Work and School from Home: The Beginning

Wow. This month has been surreal.

On Monday, February 24 I woke up with a sore throat. By that evening, I had a feeling I was getting sick. I woke up in the night and took my temperature. It was 99 which is high for me1. I emailed my manager I was sick and went back to bed. Jaeger was gone to Mountain View. However, our au pair was already scheduled to start at 7:00, because that is usually when I leave for work, so I didn’t have to get up to get the kids ready for school. We knew there had been a case of COVID-19 in Washington but, at the time, they were saying only people who had contact with people from Wuhan were at risk. By the end of the day I was feeling better and didn’t have a fever anymore.

On Wednesday, February 25, my symptoms had morphed into coughing and a runny nose. However, I had no fever2 and believed my energy was back so I went to work. I also went to work on Thursday but at that point COVID-19 was starting to make a bigger splash and people were obviously nervous when I coughed. So, I requested working from home on Friday.

In general, my library is not supportive of working from home.
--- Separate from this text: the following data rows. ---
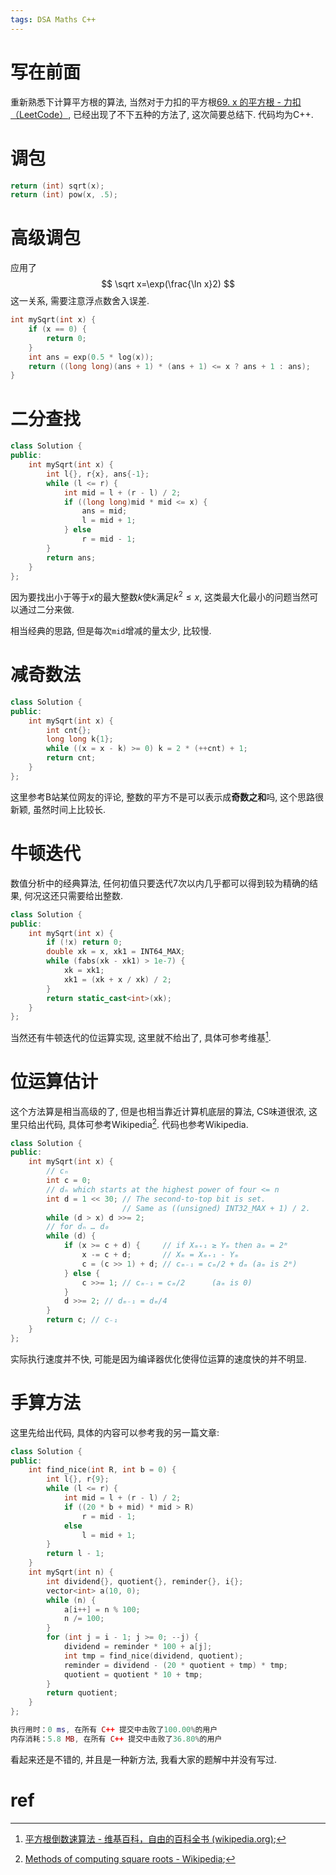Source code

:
 ```yaml
---
tags: DSA Maths C++
---
```


# 写在前面

重新熟悉下计算平方根的算法, 当然对于力扣的平方根[69. x 的平方根 - 力扣（LeetCode）](https://leetcode.cn/problems/sqrtx/), 已经出现了不下五种的方法了, 这次简要总结下. 代码均为C++.

# 调包

```cpp
return (int) sqrt(x);
return (int) pow(x, .5);
```

# 高级调包

应用了
$$
\sqrt x=\exp(\frac{\ln x}2)
$$
这一关系, 需要注意浮点数舍入误差.

```cpp
int mySqrt(int x) {
    if (x == 0) {
        return 0;
    }
    int ans = exp(0.5 * log(x));
    return ((long long)(ans + 1) * (ans + 1) <= x ? ans + 1 : ans);
}
```

# 二分查找

```cpp
class Solution {
public:
    int mySqrt(int x) {
        int l{}, r{x}, ans{-1};
        while (l <= r) {
            int mid = l + (r - l) / 2;
            if ((long long)mid * mid <= x) {
                ans = mid;
                l = mid + 1;
            } else
                r = mid - 1;
        }
        return ans;
    }
};
```

因为要找出小于等于$x$的最大整数$k$使$k$满足$k^2\leq x$, 这类最大化最小的问题当然可以通过二分来做. 

相当经典的思路, 但是每次`mid`增减的量太少, 比较慢. 

# 减奇数法

```cpp
class Solution {
public:
    int mySqrt(int x) {
        int cnt{};
        long long k{1};
        while ((x = x - k) >= 0) k = 2 * (++cnt) + 1;
        return cnt;
    }
};
```

这里参考B站某位网友的评论, 整数的平方不是可以表示成**奇数之和**吗, 这个思路很新颖, 虽然时间上比较长. 

# 牛顿迭代

数值分析中的经典算法, 任何初值只要迭代7次以内几乎都可以得到较为精确的结果, 何况这还只需要给出整数. 

```cpp
class Solution {
public:
    int mySqrt(int x) {
        if (!x) return 0;
        double xk = x, xk1 = INT64_MAX;
        while (fabs(xk - xk1) > 1e-7) {
            xk = xk1;
            xk1 = (xk + x / xk) / 2;
        }
        return static_cast<int>(xk);
    }
};
```

当然还有牛顿迭代的位运算实现, 这里就不给出了, 具体可参考维基[^1]. 

# 位运算估计

这个方法算是相当高级的了, 但是也相当靠近计算机底层的算法, CS味道很浓, 这里只给出代码, 具体可参考Wikipedia[^2]. 代码也参考Wikipedia. 

```cpp
class Solution {
public:
    int mySqrt(int x) {
        // cₙ
        int c = 0;
        // dₙ which starts at the highest power of four <= n
        int d = 1 << 30; // The second-to-top bit is set.
                         // Same as ((unsigned) INT32_MAX + 1) / 2.
        while (d > x) d >>= 2;
        // for dₙ … d₀
        while (d) {
            if (x >= c + d) {     // if Xₘ₊₁ ≥ Yₘ then aₘ = 2ᵐ
                x -= c + d;       // Xₘ = Xₘ₊₁ - Yₘ
                c = (c >> 1) + d; // cₘ₋₁ = cₘ/2 + dₘ (aₘ is 2ᵐ)
            } else {
                c >>= 1; // cₘ₋₁ = cₘ/2      (aₘ is 0)
            }
            d >>= 2; // dₘ₋₁ = dₘ/4
        }
        return c; // c₋₁
    }
};
```

实际执行速度并不快, 可能是因为编译器优化使得位运算的速度快的并不明显.

# 手算方法

这里先给出代码, 具体的内容可以参考我的另一篇文章:

```cpp
class Solution {
public:
    int find_nice(int R, int b = 0) {
        int l{}, r{9};
        while (l <= r) {
            int mid = l + (r - l) / 2;
            if ((20 * b + mid) * mid > R)
                r = mid - 1;
            else
                l = mid + 1;
        }
        return l - 1;
    }
    int mySqrt(int n) {
        int dividend{}, quotient{}, reminder{}, i{};
        vector<int> a(10, 0);
        while (n) {
            a[i++] = n % 100;
            n /= 100;
        }
        for (int j = i - 1; j >= 0; --j) {
            dividend = reminder * 100 + a[j];
            int tmp = find_nice(dividend, quotient);
            reminder = dividend - (20 * quotient + tmp) * tmp;
            quotient = quotient * 10 + tmp;
        }
        return quotient;
    }
};
```

```lua
执行用时：0 ms, 在所有 C++ 提交中击败了100.00%的用户
内存消耗：5.8 MB, 在所有 C++ 提交中击败了36.80%的用户
```

看起来还是不错的, 并且是一种新方法, 我看大家的题解中并没有写过. 

# ref

[^1]:[平方根倒数速算法 - 维基百科，自由的百科全书 (wikipedia.org)](https://zh.wikipedia.org/wiki/平方根倒数速算法);

[^2]:[Methods of computing square roots - Wikipedia](https://en.wikipedia.org/wiki/Methods_of_computing_square_roots#Binary_numeral_system_(base_2));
However, the IT department is a little more flexible because it is very useful to do some things on off-hours and weekends and no one wants to spend time commuting on a weekend if they don’t have to. However, there are still rules. I can request to work from home for one day in the future. I cannot request to work from home for multiple days at a time. At the beginning of my day I have to send out what I’m planning to work on. At the end of the day, I have to send a detailed3 report of what I actually worked on. While the rules seem excessive and can sometimes be inconvenient, I’ve never had my work from home request declined. Though, I usually don’t request it more than one day a week.

Over the weekend, King County Health Department reported it’s first COVID-19 death. Library employees started expressing concerns about everyone getting together for staff day, which was planned for the following Tuesday.

On Monday, March 2, I was still coughing and people were getting even more worried about COVID-19. I once again requested to work from home and it was granted. The intranet thread about COVID-19 and staff day concerns had exploded. At the end of day, administration had posted that Staff Day was still on for Tuesday but anyone who felt sick should stay home. I was feeling fine but still coughing a lot which I did not think would go over well around large crowds of people. So, I requested to work from home and once again, it was granted.

My cough had become less noticeable, especially if I constantly sucked hard candy, so I went in to work on Wednesday. Also on Wednesday, the King County Healthy department said that anyone who could work from home should. However, my work didn’t support working from home during the Seattle Squeeze so I doubted they’d pay attention this time either. As a result, I went to work on Thursday. On Thursday, the city sent out a memo saying that employees were encouraged to work from home following the alternative work arrangement process that had been put in place during the Seattle Squeeze the previous year. Also on Thursday, our IT manager became increasingly concerned about the COVID-19 situation and said that anyone who could work from home should consider it. Except, this wasn’t supported library-wide yet so we still needed go through the normal process of requesting to work from home. Thus I requested, and was granted, permission to work from home on Friday.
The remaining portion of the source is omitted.